[Source texts of formatted documents]

────────────────────

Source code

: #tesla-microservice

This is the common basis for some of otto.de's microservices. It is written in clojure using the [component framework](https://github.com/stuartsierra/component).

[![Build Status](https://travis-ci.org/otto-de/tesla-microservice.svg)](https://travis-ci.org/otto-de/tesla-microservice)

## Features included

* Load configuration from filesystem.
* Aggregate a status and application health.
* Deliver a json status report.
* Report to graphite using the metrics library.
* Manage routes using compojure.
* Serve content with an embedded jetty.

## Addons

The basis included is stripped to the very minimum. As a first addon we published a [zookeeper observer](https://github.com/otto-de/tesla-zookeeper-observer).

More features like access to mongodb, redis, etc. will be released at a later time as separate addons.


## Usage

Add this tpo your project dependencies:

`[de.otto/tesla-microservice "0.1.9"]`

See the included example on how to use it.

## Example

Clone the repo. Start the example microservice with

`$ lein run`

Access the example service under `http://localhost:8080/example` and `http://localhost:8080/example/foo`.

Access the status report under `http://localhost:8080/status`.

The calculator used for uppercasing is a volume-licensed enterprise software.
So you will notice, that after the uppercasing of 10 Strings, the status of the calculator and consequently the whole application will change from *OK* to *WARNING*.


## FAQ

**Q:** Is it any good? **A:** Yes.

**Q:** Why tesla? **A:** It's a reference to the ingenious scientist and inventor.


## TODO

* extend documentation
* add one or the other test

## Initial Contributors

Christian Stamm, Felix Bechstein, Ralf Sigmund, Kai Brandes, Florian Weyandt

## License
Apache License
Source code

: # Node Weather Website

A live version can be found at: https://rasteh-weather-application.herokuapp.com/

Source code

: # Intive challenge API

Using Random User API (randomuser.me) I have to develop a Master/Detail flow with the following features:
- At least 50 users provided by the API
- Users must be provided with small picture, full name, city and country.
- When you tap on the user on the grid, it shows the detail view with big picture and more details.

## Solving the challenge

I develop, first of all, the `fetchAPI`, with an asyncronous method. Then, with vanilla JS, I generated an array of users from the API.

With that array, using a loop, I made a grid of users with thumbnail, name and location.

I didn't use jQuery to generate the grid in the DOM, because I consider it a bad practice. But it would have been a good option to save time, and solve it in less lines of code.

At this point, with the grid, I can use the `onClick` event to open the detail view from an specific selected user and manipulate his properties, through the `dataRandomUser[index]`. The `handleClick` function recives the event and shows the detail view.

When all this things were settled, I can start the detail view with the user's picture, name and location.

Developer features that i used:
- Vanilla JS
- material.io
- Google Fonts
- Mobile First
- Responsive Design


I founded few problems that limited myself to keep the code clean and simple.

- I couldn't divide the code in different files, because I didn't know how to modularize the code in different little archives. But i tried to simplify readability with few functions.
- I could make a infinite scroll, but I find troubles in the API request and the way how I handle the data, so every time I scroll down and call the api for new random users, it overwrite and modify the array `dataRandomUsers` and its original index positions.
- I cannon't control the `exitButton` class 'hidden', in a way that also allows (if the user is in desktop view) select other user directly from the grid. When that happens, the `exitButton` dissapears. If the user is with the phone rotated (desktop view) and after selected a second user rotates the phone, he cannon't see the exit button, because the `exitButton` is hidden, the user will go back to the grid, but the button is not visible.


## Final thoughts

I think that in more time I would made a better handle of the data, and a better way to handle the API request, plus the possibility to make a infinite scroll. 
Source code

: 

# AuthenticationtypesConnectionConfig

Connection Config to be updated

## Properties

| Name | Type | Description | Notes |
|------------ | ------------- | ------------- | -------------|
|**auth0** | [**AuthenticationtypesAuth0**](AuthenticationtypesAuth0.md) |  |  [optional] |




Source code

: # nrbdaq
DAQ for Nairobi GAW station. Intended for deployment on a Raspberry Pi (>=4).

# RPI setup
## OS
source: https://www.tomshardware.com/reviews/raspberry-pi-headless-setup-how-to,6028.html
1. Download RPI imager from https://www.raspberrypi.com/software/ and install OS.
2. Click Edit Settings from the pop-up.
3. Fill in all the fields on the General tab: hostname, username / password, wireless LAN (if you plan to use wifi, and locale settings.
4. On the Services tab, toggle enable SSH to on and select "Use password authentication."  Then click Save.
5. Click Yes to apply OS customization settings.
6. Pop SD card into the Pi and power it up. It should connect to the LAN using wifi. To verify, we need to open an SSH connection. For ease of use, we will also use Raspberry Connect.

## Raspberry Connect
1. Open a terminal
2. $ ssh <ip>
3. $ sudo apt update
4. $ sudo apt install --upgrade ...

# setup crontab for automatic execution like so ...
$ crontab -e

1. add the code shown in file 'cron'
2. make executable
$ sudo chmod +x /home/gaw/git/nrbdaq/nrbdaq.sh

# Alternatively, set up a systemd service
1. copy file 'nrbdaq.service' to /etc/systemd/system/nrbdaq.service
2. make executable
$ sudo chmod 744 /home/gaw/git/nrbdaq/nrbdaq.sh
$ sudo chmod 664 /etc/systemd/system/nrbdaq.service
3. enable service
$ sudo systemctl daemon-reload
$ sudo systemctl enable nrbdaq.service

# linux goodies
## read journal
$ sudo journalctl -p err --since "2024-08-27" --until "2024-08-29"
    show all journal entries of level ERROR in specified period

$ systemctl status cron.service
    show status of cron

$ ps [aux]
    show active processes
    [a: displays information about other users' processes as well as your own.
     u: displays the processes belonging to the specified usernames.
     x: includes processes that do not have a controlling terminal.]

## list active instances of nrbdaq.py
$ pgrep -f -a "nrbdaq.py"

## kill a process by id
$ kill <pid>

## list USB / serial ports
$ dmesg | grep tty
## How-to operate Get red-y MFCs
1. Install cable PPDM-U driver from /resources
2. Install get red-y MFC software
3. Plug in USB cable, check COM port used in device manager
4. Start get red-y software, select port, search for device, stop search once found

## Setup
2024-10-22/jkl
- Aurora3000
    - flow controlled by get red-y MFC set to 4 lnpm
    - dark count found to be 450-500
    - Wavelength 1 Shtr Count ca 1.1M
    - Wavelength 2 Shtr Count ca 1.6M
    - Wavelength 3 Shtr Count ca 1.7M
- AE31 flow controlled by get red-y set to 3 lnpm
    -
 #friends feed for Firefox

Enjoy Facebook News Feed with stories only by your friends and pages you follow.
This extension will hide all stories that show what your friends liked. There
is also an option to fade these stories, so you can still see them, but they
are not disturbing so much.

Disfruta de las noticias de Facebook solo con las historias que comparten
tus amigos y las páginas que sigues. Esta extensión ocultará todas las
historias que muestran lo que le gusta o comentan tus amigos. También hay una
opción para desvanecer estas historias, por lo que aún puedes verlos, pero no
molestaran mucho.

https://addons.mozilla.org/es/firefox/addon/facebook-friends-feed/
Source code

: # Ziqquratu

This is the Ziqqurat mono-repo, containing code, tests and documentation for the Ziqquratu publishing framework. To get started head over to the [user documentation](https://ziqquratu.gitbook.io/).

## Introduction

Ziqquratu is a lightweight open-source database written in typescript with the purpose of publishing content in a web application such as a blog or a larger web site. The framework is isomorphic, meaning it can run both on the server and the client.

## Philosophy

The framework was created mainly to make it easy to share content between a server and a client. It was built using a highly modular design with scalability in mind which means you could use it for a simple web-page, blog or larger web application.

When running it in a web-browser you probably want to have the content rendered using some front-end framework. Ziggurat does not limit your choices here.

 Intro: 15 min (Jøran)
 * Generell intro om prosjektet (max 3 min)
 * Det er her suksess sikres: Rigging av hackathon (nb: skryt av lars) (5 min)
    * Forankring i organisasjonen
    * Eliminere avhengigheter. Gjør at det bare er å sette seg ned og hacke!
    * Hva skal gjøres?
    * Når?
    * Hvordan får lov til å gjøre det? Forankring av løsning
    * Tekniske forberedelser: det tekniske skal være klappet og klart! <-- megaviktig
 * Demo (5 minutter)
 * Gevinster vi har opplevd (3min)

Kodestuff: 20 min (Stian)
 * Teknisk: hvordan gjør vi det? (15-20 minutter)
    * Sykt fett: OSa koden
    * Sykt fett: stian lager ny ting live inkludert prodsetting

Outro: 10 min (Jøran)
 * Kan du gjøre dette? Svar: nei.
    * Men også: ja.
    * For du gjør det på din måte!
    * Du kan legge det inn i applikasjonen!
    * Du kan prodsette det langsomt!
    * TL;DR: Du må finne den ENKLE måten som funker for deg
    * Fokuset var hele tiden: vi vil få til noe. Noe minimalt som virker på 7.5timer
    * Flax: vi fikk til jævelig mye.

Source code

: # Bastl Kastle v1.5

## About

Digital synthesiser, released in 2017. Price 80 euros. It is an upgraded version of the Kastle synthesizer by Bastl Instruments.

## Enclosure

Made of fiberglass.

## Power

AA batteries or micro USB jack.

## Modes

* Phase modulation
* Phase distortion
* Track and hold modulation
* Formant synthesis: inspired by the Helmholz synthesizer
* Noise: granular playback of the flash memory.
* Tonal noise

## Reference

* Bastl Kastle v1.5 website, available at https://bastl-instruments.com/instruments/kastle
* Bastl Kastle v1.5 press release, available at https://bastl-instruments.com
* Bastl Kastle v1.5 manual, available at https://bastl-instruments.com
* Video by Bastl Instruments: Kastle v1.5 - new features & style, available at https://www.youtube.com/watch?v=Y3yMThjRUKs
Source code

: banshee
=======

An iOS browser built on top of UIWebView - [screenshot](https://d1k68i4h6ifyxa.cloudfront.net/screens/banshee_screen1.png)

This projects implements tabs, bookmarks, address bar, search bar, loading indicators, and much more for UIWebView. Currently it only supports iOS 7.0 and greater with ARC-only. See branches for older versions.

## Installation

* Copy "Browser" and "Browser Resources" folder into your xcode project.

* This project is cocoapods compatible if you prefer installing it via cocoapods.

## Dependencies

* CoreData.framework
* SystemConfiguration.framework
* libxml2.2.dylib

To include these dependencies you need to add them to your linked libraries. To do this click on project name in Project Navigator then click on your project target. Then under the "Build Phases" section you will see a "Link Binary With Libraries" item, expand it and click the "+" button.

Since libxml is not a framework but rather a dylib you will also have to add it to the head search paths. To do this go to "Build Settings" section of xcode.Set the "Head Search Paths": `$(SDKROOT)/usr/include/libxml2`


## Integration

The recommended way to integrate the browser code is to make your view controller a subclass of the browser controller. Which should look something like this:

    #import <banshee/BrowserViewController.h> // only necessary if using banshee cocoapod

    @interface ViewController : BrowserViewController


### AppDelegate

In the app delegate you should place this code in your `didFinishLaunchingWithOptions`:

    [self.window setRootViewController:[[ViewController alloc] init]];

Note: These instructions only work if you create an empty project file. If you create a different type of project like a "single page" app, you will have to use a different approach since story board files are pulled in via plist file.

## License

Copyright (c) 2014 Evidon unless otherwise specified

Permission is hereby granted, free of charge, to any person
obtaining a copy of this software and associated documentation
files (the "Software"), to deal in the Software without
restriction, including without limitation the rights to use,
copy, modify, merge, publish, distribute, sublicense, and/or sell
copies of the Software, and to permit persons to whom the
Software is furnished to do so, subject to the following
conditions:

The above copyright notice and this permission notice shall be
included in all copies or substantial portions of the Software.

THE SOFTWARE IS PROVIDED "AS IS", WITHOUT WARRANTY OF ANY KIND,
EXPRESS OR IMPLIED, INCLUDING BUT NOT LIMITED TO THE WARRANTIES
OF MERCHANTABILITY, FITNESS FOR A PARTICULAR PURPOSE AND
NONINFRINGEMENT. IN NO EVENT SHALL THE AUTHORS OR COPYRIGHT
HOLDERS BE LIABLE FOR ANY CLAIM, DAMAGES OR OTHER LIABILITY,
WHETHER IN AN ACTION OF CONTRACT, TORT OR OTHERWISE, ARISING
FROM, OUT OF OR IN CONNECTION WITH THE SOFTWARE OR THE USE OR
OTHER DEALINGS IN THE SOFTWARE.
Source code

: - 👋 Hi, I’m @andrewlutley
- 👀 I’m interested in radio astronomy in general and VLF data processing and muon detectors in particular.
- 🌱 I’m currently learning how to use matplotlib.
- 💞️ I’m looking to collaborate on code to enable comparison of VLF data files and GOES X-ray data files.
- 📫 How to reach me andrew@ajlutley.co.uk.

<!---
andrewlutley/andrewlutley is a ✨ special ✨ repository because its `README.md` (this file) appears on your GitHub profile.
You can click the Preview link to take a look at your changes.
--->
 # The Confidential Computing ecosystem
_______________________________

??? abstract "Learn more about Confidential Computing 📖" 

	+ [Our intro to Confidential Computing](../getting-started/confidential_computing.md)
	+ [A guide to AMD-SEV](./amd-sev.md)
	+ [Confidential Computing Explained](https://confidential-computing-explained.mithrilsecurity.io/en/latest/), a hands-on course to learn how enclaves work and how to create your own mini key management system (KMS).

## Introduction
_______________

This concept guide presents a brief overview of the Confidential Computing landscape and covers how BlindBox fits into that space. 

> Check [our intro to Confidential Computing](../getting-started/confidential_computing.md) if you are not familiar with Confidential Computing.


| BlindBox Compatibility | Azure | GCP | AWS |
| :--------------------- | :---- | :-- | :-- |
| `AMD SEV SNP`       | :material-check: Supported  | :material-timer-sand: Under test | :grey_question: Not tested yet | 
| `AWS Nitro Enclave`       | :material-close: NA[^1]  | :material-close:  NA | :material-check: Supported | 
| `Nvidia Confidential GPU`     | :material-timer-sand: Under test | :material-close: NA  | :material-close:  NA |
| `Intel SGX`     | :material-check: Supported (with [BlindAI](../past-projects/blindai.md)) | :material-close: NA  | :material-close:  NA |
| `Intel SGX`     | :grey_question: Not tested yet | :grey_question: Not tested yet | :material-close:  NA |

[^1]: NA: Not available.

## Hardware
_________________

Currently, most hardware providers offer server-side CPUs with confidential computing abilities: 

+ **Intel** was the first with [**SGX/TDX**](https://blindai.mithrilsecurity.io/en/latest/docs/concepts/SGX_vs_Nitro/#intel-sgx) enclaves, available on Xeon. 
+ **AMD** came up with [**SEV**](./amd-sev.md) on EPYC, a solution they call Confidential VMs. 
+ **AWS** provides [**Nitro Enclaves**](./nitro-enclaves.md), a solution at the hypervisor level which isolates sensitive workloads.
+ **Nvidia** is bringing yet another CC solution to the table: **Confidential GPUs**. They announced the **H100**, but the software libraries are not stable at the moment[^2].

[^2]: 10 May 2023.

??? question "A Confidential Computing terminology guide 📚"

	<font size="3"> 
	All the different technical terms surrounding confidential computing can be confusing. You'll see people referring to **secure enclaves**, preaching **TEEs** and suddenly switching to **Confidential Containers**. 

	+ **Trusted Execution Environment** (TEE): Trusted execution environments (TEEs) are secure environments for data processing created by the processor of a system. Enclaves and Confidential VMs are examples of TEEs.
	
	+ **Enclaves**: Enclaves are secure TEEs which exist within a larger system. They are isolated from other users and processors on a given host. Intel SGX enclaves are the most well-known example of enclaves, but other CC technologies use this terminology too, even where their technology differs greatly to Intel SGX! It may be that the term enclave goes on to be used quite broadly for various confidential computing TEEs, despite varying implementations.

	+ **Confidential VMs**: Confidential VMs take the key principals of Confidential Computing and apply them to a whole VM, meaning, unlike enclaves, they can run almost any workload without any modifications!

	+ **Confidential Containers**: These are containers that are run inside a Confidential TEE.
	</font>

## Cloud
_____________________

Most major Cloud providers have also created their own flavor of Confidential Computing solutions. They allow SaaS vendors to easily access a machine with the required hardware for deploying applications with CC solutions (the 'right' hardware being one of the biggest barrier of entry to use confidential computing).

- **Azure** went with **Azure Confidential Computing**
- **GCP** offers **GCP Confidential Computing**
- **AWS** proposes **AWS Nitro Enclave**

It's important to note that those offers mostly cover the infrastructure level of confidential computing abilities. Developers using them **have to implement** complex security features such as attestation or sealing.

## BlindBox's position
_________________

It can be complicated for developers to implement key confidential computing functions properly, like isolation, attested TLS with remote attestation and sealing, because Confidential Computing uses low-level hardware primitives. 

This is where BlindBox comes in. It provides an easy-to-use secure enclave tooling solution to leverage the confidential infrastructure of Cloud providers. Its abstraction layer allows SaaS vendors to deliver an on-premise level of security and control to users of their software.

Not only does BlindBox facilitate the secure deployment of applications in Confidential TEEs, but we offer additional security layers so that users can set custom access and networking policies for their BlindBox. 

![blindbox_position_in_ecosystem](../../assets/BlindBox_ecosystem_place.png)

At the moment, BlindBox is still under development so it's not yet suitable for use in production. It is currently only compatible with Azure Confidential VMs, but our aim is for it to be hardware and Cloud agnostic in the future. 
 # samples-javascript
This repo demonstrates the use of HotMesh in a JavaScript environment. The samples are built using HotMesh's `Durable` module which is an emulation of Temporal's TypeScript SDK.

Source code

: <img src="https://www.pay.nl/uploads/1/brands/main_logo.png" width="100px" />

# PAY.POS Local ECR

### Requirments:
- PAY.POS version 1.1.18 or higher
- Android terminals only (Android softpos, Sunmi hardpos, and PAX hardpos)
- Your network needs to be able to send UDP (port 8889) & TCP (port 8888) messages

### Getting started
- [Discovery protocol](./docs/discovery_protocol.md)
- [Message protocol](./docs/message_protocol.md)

────────────────────

Across the entries, tally every line that contains the word "cable" and report the sum by itself.

● Completed task: 2